And if there wasn't a glut of great free content on the internet, it might actually be worth paying for.


Where free means "supported by advertising"?


> So the Guardian's a bit inconsistent here, On the one side they go "Big Brother is watching you!", on the other (in this article) they go "We're Big Brother and we can't see you anymore!"

Like spam it's only bad when other people are doing it.


Interesting, I had never made the relation between referer and advertising, which seems pretty obvious in retrospect.

This parts makes me a bit uneasy.

> The frustration here is that search, apps and HTTPS traffic all represent different types of readers arriving at The Guardian for different reasons — and not knowing that data hurts the Guardian's ability to serve those readers relevant content.

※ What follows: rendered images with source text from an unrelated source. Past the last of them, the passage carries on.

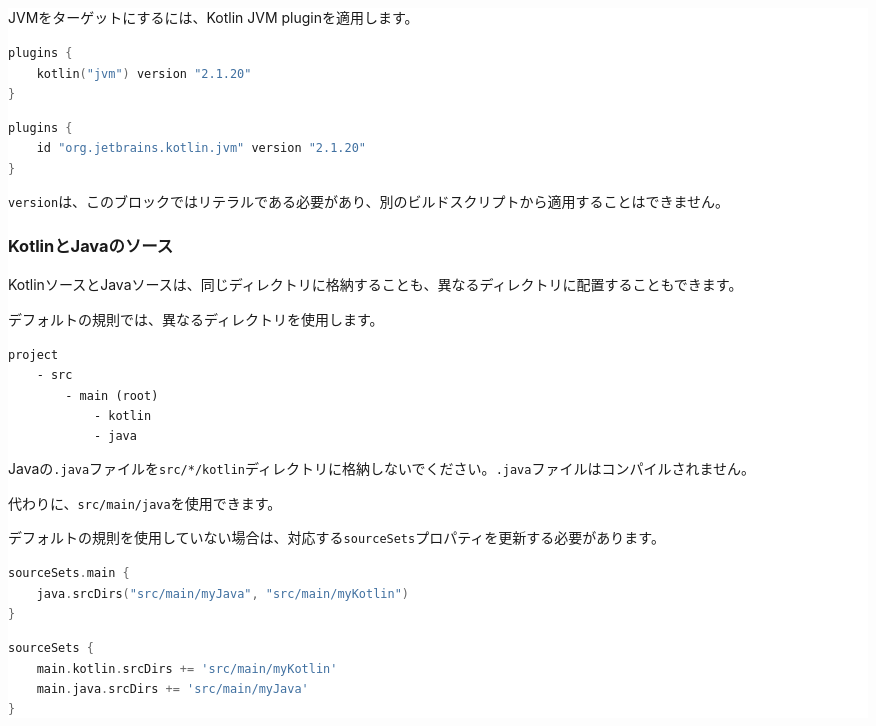 JVMをターゲットにするには、Kotlin JVM pluginを適用します。

<Tabs groupId="build-script">
<TabItem value="kotlin" label="Kotlin" default>

```kotlin
plugins {
    kotlin("jvm") version "2.1.20"
}
```

</TabItem>
<TabItem value="groovy" label="Groovy" default>

```groovy
plugins {
    id "org.jetbrains.kotlin.jvm" version "2.1.20"
}
```

</TabItem>
</Tabs>

`version`は、このブロックではリテラルである必要があり、別のビルドスクリプトから適用することはできません。

### KotlinとJavaのソース

KotlinソースとJavaソースは、同じディレクトリに格納することも、異なるディレクトリに配置することもできます。

デフォルトの規則では、異なるディレクトリを使用します。

```text
project
    - src
        - main (root)
            - kotlin
            - java
```

Javaの`.java`ファイルを`src/*/kotlin`ディレクトリに格納しないでください。`.java`ファイルはコンパイルされません。

代わりに、`src/main/java`を使用できます。

 

デフォルトの規則を使用していない場合は、対応する`sourceSets`プロパティを更新する必要があります。

<Tabs groupId="build-script">
<TabItem value="kotlin" label="Kotlin" default>

```kotlin
sourceSets.main {
    java.srcDirs("src/main/myJava", "src/main/myKotlin")
}
```

</TabItem>
<TabItem value="groovy" label="Groovy" default>

```groovy
sourceSets {
    main.kotlin.srcDirs += 'src/main/myKotlin'
    main.java.srcDirs += 'src/main/myJava'
}
```
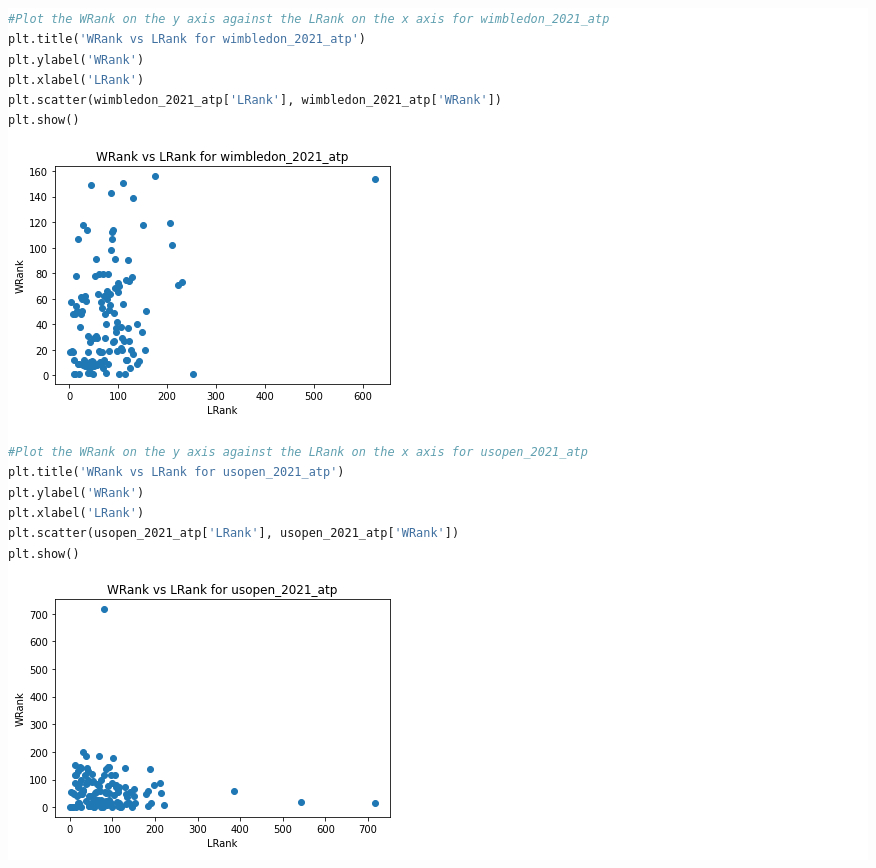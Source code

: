 


```python
#Plot the WRank on the y axis against the LRank on the x axis for wimbledon_2021_atp
plt.title('WRank vs LRank for wimbledon_2021_atp')
plt.ylabel('WRank')
plt.xlabel('LRank')
plt.scatter(wimbledon_2021_atp['LRank'], wimbledon_2021_atp['WRank'])
plt.show()
```


    
![png](/Nasr's_Musings_on_Tennis_1/output_26_0.png)
    



```python
#Plot the WRank on the y axis against the LRank on the x axis for usopen_2021_atp
plt.title('WRank vs LRank for usopen_2021_atp')
plt.ylabel('WRank')
plt.xlabel('LRank')
plt.scatter(usopen_2021_atp['LRank'], usopen_2021_atp['WRank'])
plt.show()
```


    
![png](/Nasr's_Musings_on_Tennis_1/output_27_0.png)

I am not sure I would be interested in a "tailored" news experienced. (Or "relevant content" is a weasel word for "relevant ads")


You get it anyway. Are you kidding me? Were you born yesterday?


It's pretty crazy that browsers send referral in the first place. Getting rid of it, accidentally or not, is not a bug.

I use refcontrol[1] to spoof the referral. I'm always visiting from the front page of the website even though I'm almost never visiting from the front page.

[1] https://addons.mozilla.org/en-US/firefox/addon/refcontrol/


Exactly. On Chrome, I use Referer Control [1], which I guess does the same.

[1] https://chrome.google.com/webstore/detail/referer-control/hn...

It's also very good to avoid those annoying image hostings that serve you a .html page with ads when they detect you click a .png file from another web page or those that just show you a image asking you not to hotlink content.


Not that crazy. It has valid use detecting/preventing hotlinking/bandwidth leeching. Plus otherwise how would you find out what search terms were driving traffic?


"executives at the company cannot figure out where it is coming from"

Maybe get the engineers to have a look instead.


That's what you get from forcing your app on facebook.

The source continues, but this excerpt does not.